Hopefully I can look back in a year and say "Wow, I was such a mess and I am so much better!!". I won't hold my breath but I'll hope.

Mental Health Recovery

These days I see my psychiatrist and psychologist bi weekly on alternating weeks so I am checking in with someone weekly. I am on Seroquel for my anxiety, depression and to help with sleep issues. It is also supposed to help quell the irrational rage and anger that's been coming out in my healing. Jury's still out on that one. I get an update from my psychiatrist on Tuesday of next week. She will be returning my long term disability claim form and I am very eager to get that sorted. Not knowing where money is coming from for more than a month at a time is stressful to say the least. I see my psychologist tomorrow. I love my psychologist but it doesn't prevent the nerves I have the day before I see someone.
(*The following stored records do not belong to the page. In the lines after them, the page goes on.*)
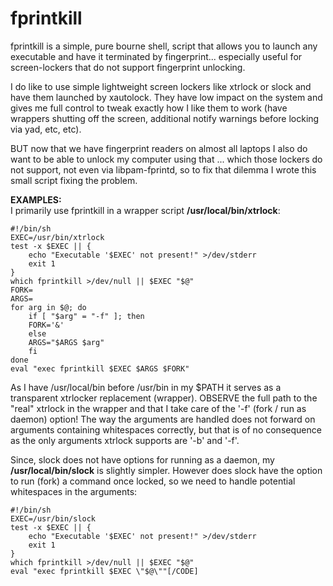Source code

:# fprintkill
fprintkill is a simple, pure bourne shell, script that allows you to launch any executable and have it terminated by fingerprint... especially useful for screen-lockers that do not support fingerprint unlocking.

I do like to use simple lightweight screen lockers like xtrlock or slock and have them launched by xautolock. They have low impact on the system and gives me full control to tweak exactly how I like them to work (have wrappers shutting off the screen, additional notify warnings before locking via yad, etc, etc).

BUT now that we have fingerprint readers on almost all laptops I also do want to be able to unlock my computer using that ... which those lockers do not support, not even via libpam-fprintd, so to fix that dilemma I wrote this small script fixing the problem.

__EXAMPLES:__\
I primarily use fprintkill in a wrapper script __/usr/local/bin/xtrlock__:
```shell
#!/bin/sh
EXEC=/usr/bin/xtrlock
test -x $EXEC || { 
    echo "Executable '$EXEC' not present!" >/dev/stderr
    exit 1
}
which fprintkill >/dev/null || $EXEC "$@"
FORK=
ARGS=
for arg in $@; do
    if [ "$arg" = "-f" ]; then
	FORK='&'
    else
	ARGS="$ARGS $arg"
    fi
done
eval "exec fprintkill $EXEC $ARGS $FORK"
```
As I have /usr/local/bin before /usr/bin in my $PATH it serves as a transparent xtrlocker replacement (wrapper). OBSERVE the full path to the "real" xtrlock in the wrapper and that I take care of the '-f' (fork / run as daemon) option! The way the arguments are handled does not forward on arguments containing whitespaces correctly, but that is of no consequence as the only arguments xtrlock supports are '-b' and '-f'.

Since, slock does not have options for running as a daemon, my __/usr/local/bin/slock__ is slightly simpler. However does slock have the option to run (fork) a command once locked, so we need to handle potential whitespaces in the arguments:
```shell
#!/bin/sh
EXEC=/usr/bin/slock
test -x $EXEC || { 
    echo "Executable '$EXEC' not present!" >/dev/stderr
    exit 1
}
which fprintkill >/dev/null || $EXEC "$@"
eval "exec fprintkill $EXEC \"$@\""[/CODE]
```
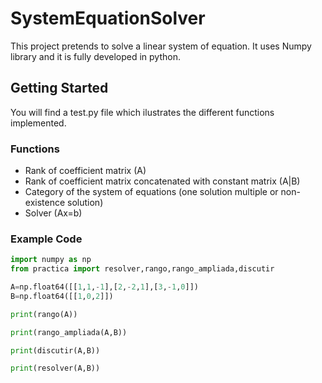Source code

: # SystemEquationSolver
This project pretends to solve a linear system of equation.
It uses Numpy library and it is fully developed in python.

## Getting Started
You will find a test.py file which ilustrates the different functions implemented.

### Functions
- Rank of coefficient matrix (A)
- Rank of coefficient matrix concatenated with constant matrix (A|B)
- Category of the system of equations (one solution multiple or non-existence solution)
- Solver (Ax=b)

### Example Code
```python
import numpy as np
from practica import resolver,rango,rango_ampliada,discutir

A=np.float64([[1,1,-1],[2,-2,1],[3,-1,0]])
B=np.float64([[1,0,2]])

print(rango(A))

print(rango_ampliada(A,B))

print(discutir(A,B))

print(resolver(A,B))
```
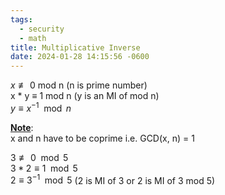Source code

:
```yaml
---
tags:
  - security
  - math
title: Multiplicative Inverse
date: 2024-01-28 14:15:56 -0600
---
```


$x \not\equiv 0$ mod n (n is prime number)  
x * y ≡ 1 mod n (y is an MI of mod n)  
$y \equiv x^{-1} \mod n$

**<u>Note</u>**:  
x and n have to be coprime i.e. GCD(x, n) = 1

$3 \not\equiv 0 \mod 5$  
$3 * 2 \equiv 1 \mod 5$  
$2 \equiv 3^{-1} \mod 5$ (2 is MI of 3 or 2 is MI of 3 mod 5)
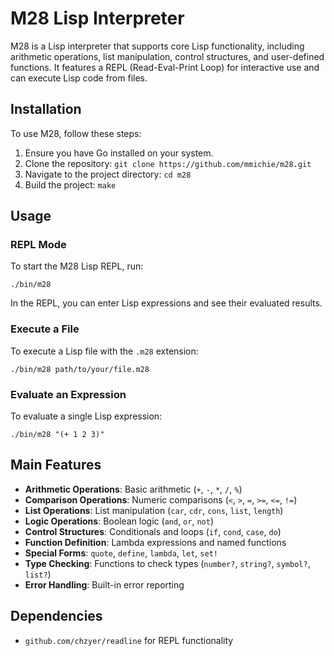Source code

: # M28 Lisp Interpreter

M28 is a Lisp interpreter that supports core Lisp functionality, including
arithmetic operations, list manipulation, control structures, and user-defined
functions. It features a REPL (Read-Eval-Print Loop) for interactive use and can
execute Lisp code from files.

## Installation

To use M28, follow these steps:

1. Ensure you have Go installed on your system.
2. Clone the repository: `git clone https://github.com/mmichie/m28.git`
3. Navigate to the project directory: `cd m28`
4. Build the project: `make`

## Usage

### REPL Mode

To start the M28 Lisp REPL, run:

```
./bin/m28
```

In the REPL, you can enter Lisp expressions and see their evaluated results.

### Execute a File

To execute a Lisp file with the `.m28` extension:

```
./bin/m28 path/to/your/file.m28
```

### Evaluate an Expression

To evaluate a single Lisp expression:

```
./bin/m28 "(+ 1 2 3)"
```

## Main Features

- **Arithmetic Operations**: Basic arithmetic (`+`, `-`, `*`, `/`, `%`)
- **Comparison Operations**: Numeric comparisons (`<`, `>`, `=`, `>=`, `<=`, `!=`)
- **List Operations**: List manipulation (`car`, `cdr`, `cons`, `list`, `length`)
- **Logic Operations**: Boolean logic (`and`, `or`, `not`)
- **Control Structures**: Conditionals and loops (`if`, `cond`, `case`, `do`)
- **Function Definition**: Lambda expressions and named functions
- **Special Forms**: `quote`, `define`, `lambda`, `let`, `set!`
- **Type Checking**: Functions to check types (`number?`, `string?`, `symbol?`, `list?`)
- **Error Handling**: Built-in error reporting

## Dependencies

- `github.com/chzyer/readline` for REPL functionality
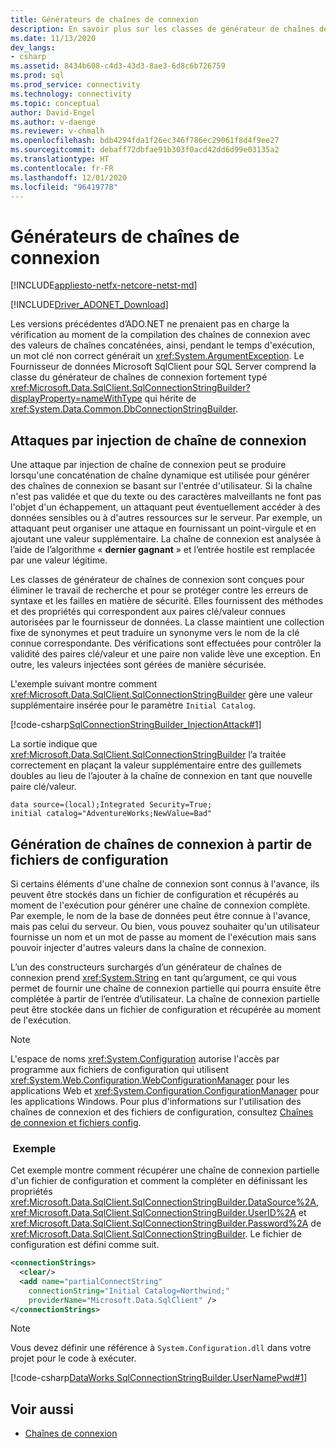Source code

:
 ```yaml
---
title: Générateurs de chaînes de connexion
description: En savoir plus sur les classes de générateur de chaînes de connexion utilisées pour différents fournisseurs dans ADO.NET, qui héritent toutes de DbConnectionStringBuilder.
ms.date: 11/13/2020
dev_langs:
- csharp
ms.assetid: 8434b608-c4d3-43d3-8ae3-6d8c6b726759
ms.prod: sql
ms.prod_service: connectivity
ms.technology: connectivity
ms.topic: conceptual
author: David-Engel
ms.author: v-daenge
ms.reviewer: v-chmalh
ms.openlocfilehash: bdb4294fda1f26ec346f786ec29061f8d4f9ee27
ms.sourcegitcommit: debaff72dbfae91b303f0acd42dd6d99e03135a2
ms.translationtype: HT
ms.contentlocale: fr-FR
ms.lasthandoff: 12/01/2020
ms.locfileid: "96419778"
---
```

# <a name="connection-string-builders"></a>Générateurs de chaînes de connexion

[!INCLUDE[appliesto-netfx-netcore-netst-md](../../includes/appliesto-netfx-netcore-netst-md.md)]

[!INCLUDE[Driver_ADONET_Download](../../includes/driver_adonet_download.md)]

Les versions précédentes d’ADO.NET ne prenaient pas en charge la vérification au moment de la compilation des chaînes de connexion avec des valeurs de chaînes concaténées, ainsi, pendant le temps d'exécution, un mot clé non correct générait un <xref:System.ArgumentException>. Le Fournisseur de données Microsoft SqlClient pour SQL Server comprend la classe du générateur de chaînes de connexion fortement typé <xref:Microsoft.Data.SqlClient.SqlConnectionStringBuilder?displayProperty=nameWithType> qui hérite de <xref:System.Data.Common.DbConnectionStringBuilder>.

## <a name="connection-string-injection-attacks"></a>Attaques par injection de chaîne de connexion

Une attaque par injection de chaîne de connexion peut se produire lorsqu'une concaténation de chaîne dynamique est utilisée pour générer des chaînes de connexion se basant sur l'entrée d'utilisateur. Si la chaîne n'est pas validée et que du texte ou des caractères malveillants ne font pas l'objet d'un échappement, un attaquant peut éventuellement accéder à des données sensibles ou à d'autres ressources sur le serveur. Par exemple, un attaquant peut organiser une attaque en fournissant un point-virgule et en ajoutant une valeur supplémentaire. La chaîne de connexion est analysée à l’aide de l’algorithme « **dernier gagnant** » et l’entrée hostile est remplacée par une valeur légitime.

Les classes de générateur de chaînes de connexion sont conçues pour éliminer le travail de recherche et pour se protéger contre les erreurs de syntaxe et les failles en matière de sécurité. Elles fournissent des méthodes et des propriétés qui correspondent aux paires clé/valeur connues autorisées par le fournisseur de données. La classe maintient une collection fixe de synonymes et peut traduire un synonyme vers le nom de la clé connue correspondante. Des vérifications sont effectuées pour contrôler la validité des paires clé/valeur et une paire non valide lève une exception. En outre, les valeurs injectées sont gérées de manière sécurisée.

L'exemple suivant montre comment <xref:Microsoft.Data.SqlClient.SqlConnectionStringBuilder> gère une valeur supplémentaire insérée pour le paramètre `Initial Catalog`.

[!code-csharp[SqlConnectionStringBuilder_InjectionAttack#1](~/../sqlclient/doc/samples/SqlConnectionStringBuilder_InjectionAttack.cs#1)]

La sortie indique que <xref:Microsoft.Data.SqlClient.SqlConnectionStringBuilder> l’a traitée correctement en plaçant la valeur supplémentaire entre des guillemets doubles au lieu de l’ajouter à la chaîne de connexion en tant que nouvelle paire clé/valeur.

```output
data source=(local);Integrated Security=True;
initial catalog="AdventureWorks;NewValue=Bad"
```

## <a name="building-connection-strings-from-configuration-files"></a>Génération de chaînes de connexion à partir de fichiers de configuration

Si certains éléments d'une chaîne de connexion sont connus à l'avance, ils peuvent être stockés dans un fichier de configuration et récupérés au moment de l'exécution pour générer une chaîne de connexion complète. Par exemple, le nom de la base de données peut être connue à l'avance, mais pas celui du serveur. Ou bien, vous pouvez souhaiter qu'un utilisateur fournisse un nom et un mot de passe au moment de l'exécution mais sans pouvoir injecter d'autres valeurs dans la chaîne de connexion.

L’un des constructeurs surchargés d’un générateur de chaînes de connexion prend <xref:System.String> en tant qu’argument, ce qui vous permet de fournir une chaîne de connexion partielle qui pourra ensuite être complétée à partir de l’entrée d’utilisateur. La chaîne de connexion partielle peut être stockée dans un fichier de configuration et récupérée au moment de l'exécution.

> [!NOTE]
> L'espace de noms <xref:System.Configuration> autorise l'accès par programme aux fichiers de configuration qui utilisent <xref:System.Web.Configuration.WebConfigurationManager> pour les applications Web et <xref:System.Configuration.ConfigurationManager> pour les applications Windows. Pour plus d'informations sur l'utilisation des chaînes de connexion et des fichiers de configuration, consultez [Chaînes de connexion et fichiers config](connection-strings-and-configuration-files.md).

### <a name="example"></a> Exemple

Cet exemple montre comment récupérer une chaîne de connexion partielle d'un fichier de configuration et comment la compléter en définissant les propriétés <xref:Microsoft.Data.SqlClient.SqlConnectionStringBuilder.DataSource%2A>, <xref:Microsoft.Data.SqlClient.SqlConnectionStringBuilder.UserID%2A> et <xref:Microsoft.Data.SqlClient.SqlConnectionStringBuilder.Password%2A> de <xref:Microsoft.Data.SqlClient.SqlConnectionStringBuilder>. Le fichier de configuration est défini comme suit.

```xml
<connectionStrings>
  <clear/>
  <add name="partialConnectString"
    connectionString="Initial Catalog=Northwind;"
    providerName="Microsoft.Data.SqlClient" />
</connectionStrings>
```

> [!NOTE]
> Vous devez définir une référence à `System.Configuration.dll` dans votre projet pour le code à exécuter.

[!code-csharp[DataWorks SqlConnectionStringBuilder.UserNamePwd#1](~/../sqlclient/doc/samples/SqlConnectionStringBuilder_UserNamePwd.cs#1)]
  
## <a name="see-also"></a>Voir aussi

- [Chaînes de connexion](connection-strings.md)
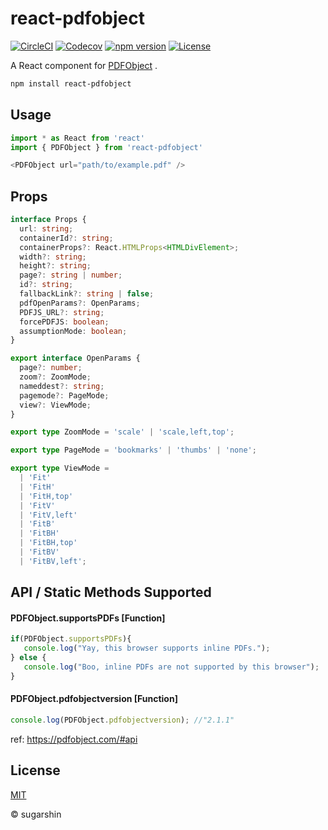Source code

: # react-pdfobject

[![CircleCI][circleci-image]][circleci-url]
[![Codecov][codecov-image]][codecov-url]
[![npm version][npm-image]][npm-url]
[![License][license-image]][license-url]

A React component for [PDFObject](https://github.com/pipwerks/PDFObject) .

```sh
npm install react-pdfobject
```

## Usage

```ts
import * as React from 'react'
import { PDFObject } from 'react-pdfobject'

<PDFObject url="path/to/example.pdf" />
```

## Props

```ts
interface Props {
  url: string;
  containerId?: string;
  containerProps?: React.HTMLProps<HTMLDivElement>;
  width?: string;
  height?: string;
  page?: string | number;
  id?: string;
  fallbackLink?: string | false;
  pdfOpenParams?: OpenParams;
  PDFJS_URL?: string;
  forcePDFJS: boolean;
  assumptionMode: boolean;
}

export interface OpenParams {
  page?: number;
  zoom?: ZoomMode;
  nameddest?: string;
  pagemode?: PageMode;
  view?: ViewMode;
}

export type ZoomMode = 'scale' | 'scale,left,top';

export type PageMode = 'bookmarks' | 'thumbs' | 'none';

export type ViewMode =
  | 'Fit'
  | 'FitH'
  | 'FitH,top'
  | 'FitV'
  | 'FitV,left'
  | 'FitB'
  | 'FitBH'
  | 'FitBH,top'
  | 'FitBV'
  | 'FitBV,left';
```

## API / Static Methods Supported

#### PDFObject.supportsPDFs [Function]

```ts
if(PDFObject.supportsPDFs){
   console.log("Yay, this browser supports inline PDFs.");
} else {
   console.log("Boo, inline PDFs are not supported by this browser");
}
```

#### PDFObject.pdfobjectversion [Function]

```ts
console.log(PDFObject.pdfobjectversion); //"2.1.1"
```

ref: https://pdfobject.com/#api

## License

[MIT][license-url]

© sugarshin

[circleci-image]: https://circleci.com/gh/sugarshin/react-pdfobject/tree/master.svg?style=svg&circle-token=5faa6707fd0e1803cf6e01a16b6bacaba92b23b3
[circleci-url]: https://circleci.com/gh/sugarshin/react-pdfobject/tree/master
[codecov-image]: https://codecov.io/gh/sugarshin/react-pdfobject/branch/master/graph/badge.svg
[codecov-url]: https://codecov.io/gh/sugarshin/react-pdfobject
[npm-image]: https://img.shields.io/npm/v/react-pdfobject.svg?style=flat-square
[npm-url]: https://www.npmjs.org/package/react-pdfobject
[license-image]: https://img.shields.io/:license-mit-blue.svg?style=flat-square
[license-url]: https://sugarshin.mit-license.org/
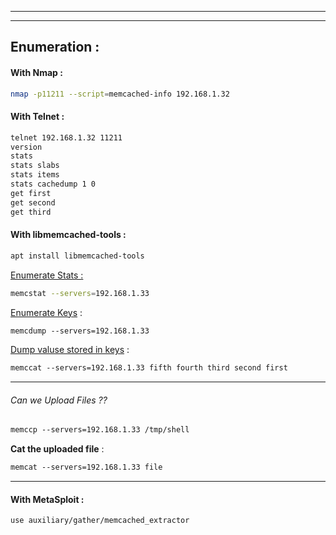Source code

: - - -


- - - 

## Enumeration : 

#### With Nmap : 

```sh
nmap -p11211 --script=memcached-info 192.168.1.32
```


#### With Telnet : 

```sh
telnet 192.168.1.32 11211
version
stats
stats slabs
stats items
stats cachedump 1 0
get first
get second 
get third
```

#### With libmemcached-tools : 

```sh
apt install libmemcached-tools
```

<u>Enumerate Stats : </u>
```sh
memcstat --servers=192.168.1.33
```

<u>Enumerate Keys</u> : 
```sh
memcdump --servers=192.168.1.33
```

<u>Dump valuse stored in keys</u> : 
```sh
memccat --servers=192.168.1.33 fifth fourth third second first
```

- - -

###### Can we Upload Files ??

```sh
memccp --servers=192.168.1.33 /tmp/shell
```

**Cat the uploaded file** : 
```sh
memcat --servers=192.168.1.33 file
```

- - -

#### With MetaSploit : 

```sh
use auxiliary/gather/memcached_extractor
```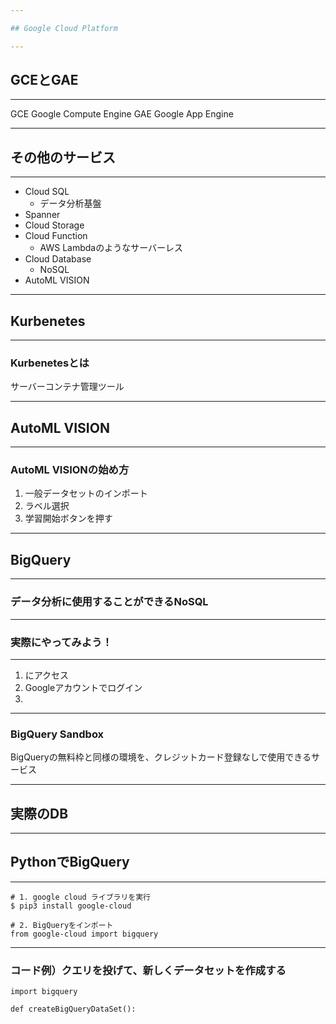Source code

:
 ```yaml
---

## Google Cloud Platform

---
```


## GCEとGAE

---

GCE Google Compute Engine
GAE Google App Engine

---

## その他のサービス

---

- Cloud SQL
    - データ分析基盤
- Spanner
- Cloud Storage
- Cloud Function
    - AWS Lambdaのようなサーバーレス
- Cloud Database
    - NoSQL
- AutoML VISION

---

## Kurbenetes

---

### Kurbenetesとは

サーバーコンテナ管理ツール

---

## AutoML VISION

---

### AutoML VISIONの始め方

1. 一般データセットのインポート
2. ラベル選択
3. 学習開始ボタンを押す

---

## BigQuery

---

### データ分析に使用することができるNoSQL

---

### 実際にやってみよう！

---

1. にアクセス
2. Googleアカウントでログイン
3. 

---

### BigQuery Sandbox

BigQueryの無料枠と同様の環境を、クレジットカード登録なしで使用できるサービス

---

## 実際のDB

---

## PythonでBigQuery

---


```
# 1. google cloud ライブラリを実行
$ pip3 install google-cloud

# 2. BigQueryをインポート
from google-cloud import bigquery
```

---

### コード例）クエリを投げて、新しくデータセットを作成する

```
import bigquery

def createBigQueryDataSet():
    
```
I know it is GAD bubbling up but I am a pile of anxiety today none the less.

Keeping Busy

I wrote about how I cured my insomnia for @natasha_tracy's blog. I also worked with @Allisomething for a piece she wrote about what it's like to be diagnosed with a mental illness. It's a good piece, I encourage you to check out her other writings! I was recently contacted by @diarycard and was offered a chance to try out the DBT app for free. Read about DBT here if you like. It is proving to be a learning curve but there are some benefits I see immediatly. Particularily in the coaching section. I'll say more on DBT & the app another time, I am sure.

Feels good

It does feel good to step back and take a snap shot of where I am in my healing and learning. There is lots more going on. For example, recently my homework from my psychiatrist was to get out and do something for ME. Well, I'm not good at focusing on just myself so I took a King's journalism students offer to sit and chat over tea and discuss my mental health. The rise and fall of an inspired mind sort of thing. It was so rewarding to actually sit and talk with someone. Its been YEARS since I've done anything as simple, innocent and encouraging as that little meet and greet. Forward momentum. That's one example of the many challenges I face that I am trying to conquer. This social butterfly may have lost my wings but I'm learning to crawl again.

Where are you in your journey to health and happiness?